The bar was dark and covered in a thin industrial carpeting, crowded with hangdog strangers. A man who looked like my Uncle sat quietly on a stool by a karaoke machine, clutching his drink and a microphone. An orange coat came in through a plume of breath into the warm din. He sat down next to me and ordered in a Spanish accent. How you doing, he asked.

I’m all right, I said.

All right, here’s to you my friend, he said and lifted his glass.

Thank you, I said. We drank and set our glasses down. Behind the bar, on a hutch above half-full bottles of sundry liquors, hung pictures of men standing on logs or in front of empty dirt fields, as well as a photograph of Ernest Hemingway sporting a mustache and a sage smile.

You know who looks like Ernest Hemingway, I asked.

Who, replied my friend.

My Uncle. He looks like Hemingway, I mumbled.

That man drank a lot, said my friend.

My Uncle and Hemingway could’ve been twin brothers, I said.

I seen a picture, my friend. He drank, like, a couple bottles of the hot stuff a day.

I drew in my whiskey, savored the burn, and wheezed, He was a tough dude.

You got it, my friend.

I heard a woman’s hoarse laugh behind us and said, You can drink like that when you’ve been through as much trouble with women as him.

We bought another round, shot it. My friend faced me and said, I want to tell you a story. I lose my mother to the cancer. She was very special to me. On the night when I lose her, I was at the bar and had one drink. Just one, my friend! I wake up the next day. I was in the alley.

I see, I said nodding at the bartender to pour again.

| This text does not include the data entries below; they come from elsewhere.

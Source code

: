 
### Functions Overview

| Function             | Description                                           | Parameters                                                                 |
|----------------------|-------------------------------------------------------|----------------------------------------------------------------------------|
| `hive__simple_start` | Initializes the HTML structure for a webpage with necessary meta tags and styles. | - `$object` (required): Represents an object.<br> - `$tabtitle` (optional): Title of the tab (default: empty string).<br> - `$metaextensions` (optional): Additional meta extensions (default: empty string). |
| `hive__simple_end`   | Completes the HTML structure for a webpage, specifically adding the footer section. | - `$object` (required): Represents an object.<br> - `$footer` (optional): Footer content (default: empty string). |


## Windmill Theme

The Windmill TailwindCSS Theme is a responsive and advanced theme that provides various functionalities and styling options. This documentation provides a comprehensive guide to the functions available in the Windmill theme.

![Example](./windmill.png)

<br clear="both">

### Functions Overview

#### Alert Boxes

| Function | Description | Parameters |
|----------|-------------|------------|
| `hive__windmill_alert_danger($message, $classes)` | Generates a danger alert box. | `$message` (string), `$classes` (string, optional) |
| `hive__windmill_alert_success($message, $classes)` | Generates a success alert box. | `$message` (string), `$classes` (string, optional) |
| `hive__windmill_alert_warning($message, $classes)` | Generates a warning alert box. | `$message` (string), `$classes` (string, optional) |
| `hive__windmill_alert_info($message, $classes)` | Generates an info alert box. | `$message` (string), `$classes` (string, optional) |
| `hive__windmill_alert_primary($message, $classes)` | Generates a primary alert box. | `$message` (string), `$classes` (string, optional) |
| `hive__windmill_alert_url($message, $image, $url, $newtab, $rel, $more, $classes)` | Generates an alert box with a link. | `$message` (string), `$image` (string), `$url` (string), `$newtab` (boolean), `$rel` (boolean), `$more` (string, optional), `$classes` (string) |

I am no light drinker my friend.

I spotted a pair of legs two seats away, looked at my phone, and slid over. My friend chuckled. They were holding their drinks with gentle hands, watching the bartender open the floor panel. As I approached, one set her glass down and pinched shut the purse in her lap. I nodded and the brunette smiled at me, then flashed blue eyes at her friend. Do you want a drink, I asked.

She sat back and smiled with thin stretched lips. Why don’t you buy us a couple and take it easy yourself, hon?

How many have you had, I asked. I realized I had growled at her and the bar had become silent. I ordered another drink and raised my empty glass to Ernest Hemingway. Looks like my Uncle, I said.